By Lolis Eric Elie
Let’s start with the surrender shall we?
There’s no way I could create a complete list of books you should read in order to understand New Orleans and, by extension, 'Treme.' Such a bibliography would have been long even before the failure of the levees and the leaking of BP oil turned us into an international laboratory for an ever-widening array of novelists, historians, ecologists, planners, politicos, poets and dilettantes. You could fill the shelves of a not-so-small library with books chronicling the food, fauna, music and mayhem of this place.
I’ll blog about other books in the future. But for now, let’s start with a list of books (mostly) published since Hurricane Katrina.
- 'Rising Tide: The Great Mississippi Flood of 1927 and How It Changed America,' by John Barry. Though published before the 2005 levee failures, many of the environmental, political, racial and class concerns that surfaced in the wake of Hurricane Katrina find their antecedents in this book.
- 'Zeitoun,' by Dave Eggers.
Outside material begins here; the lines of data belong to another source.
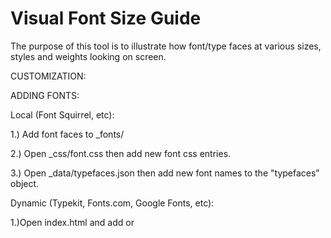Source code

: Visual Font Size Guide
=======================

The purpose of this tool is to illustrate how font/type faces at various sizes, styles and weights looking on screen.

CUSTOMIZATION:

ADDING FONTS:

Local (Font Squirrel, etc):

1.) Add font faces to _fonts/

2.) Open _css/font.css  then add new font css entries.

3.) Open _data/typefaces.json then add new font names to the "typefaces" object.

Dynamic (Typekit, Fonts.com, Google Fonts, etc):

1.)Open index.html and add <link> or <script> tag to the remote font CSS or Javascript file.

2.) Open _data/typefaces.json then add new font names to the "typefaces" object.
REMOVING FONTS:
1.) Delete the relevant files in the _fonts/ directory.
2.) Open the _css/font.css then remove the relevant entries.
3.) Open _data/typefaces.json file then remove the relevent font names from the "typefaces" object.
ADDING/UPDATING FONT SIZES:
1.) Open _data/typefaces.json then add/remove values in the "typesizes" object.

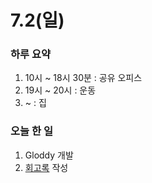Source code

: # 7.2(일)

### 하루 요약

1. 10시 ~ 18시 30분 : 공유 오피스
2. 19시 ~ 20시 : 운동
3. ~ : 집

### 오늘 한 일

1. Gloddy 개발
2. [회고록](https://github.com/Self-Driven-Development/TIL/blob/main/%EB%B0%95%EA%B7%9C%EC%84%B1/%ED%9A%8C%EA%B3%A0%EB%A1%9D/7%EC%9B%94%201%EC%A3%BC%EC%B0%A8.md) 작성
The story of Abdulrahman Zeitouin, the Syrian-American house painter who went from rescuing people stranded in the floodwaters to being arrested and accused of being a member of Al-Quaeda.
- 'Floodlines,' by Jordan Flaherty. Soft spoken, self-effacing and every bit as sharp as Peter Tosh’s Steppin Razor, this is something of a people’s history of the rebuilding of New Orleans. Meet people fighting for their city against the corporations and their politicians who worked so hard to remake New Orleans into a more profitable, less community-centered enterprise.
- 'Breach of Faith,' by Jed Horne. My former editor at The Times-Picayune wrote the most balanced, eloquent blow-by-blow of what happened after the failure of the federal levees allowed all hell to break lose. It is as much about breaches of citizen trust as it is about breaches of levees.
- 'Overcoming Katrina: African American Voices From the Crescent City and Beyond,' by D’Ann R. Penner and Keith C. Ferdinand. Almost from the beginning, news reports on the impact of Hurricane Katrina focused on race in ways both subtle and obvious. How could they not? The largest most graphic gatherings of flood victims were to be found among teeming, mostly African-American masses at the Louisiana Superdome and the Ernest N. Morial Convention Center. Here are 27 first-hand stories of victims seeking refuge that offer other perspectives.
- 'Why New Orleans Matters,' by Tom Piazza. Written by one of the 'Treme' family of writers shortly after the flood of 2005, when some questioned whether our city should be helped, this book on New Orleans culture and his novel, 'City of Refuge,' eloquently answer the question.
- 'Down in New Orleans,' by Billy Sothern. One of the books we consulted in researching the options for what might have happened to Daymo, LaDonna’s missing brother in Season 1, this is far more than a missing person’s story. It’s about Billy Sothern’s fight for a city he has come to love.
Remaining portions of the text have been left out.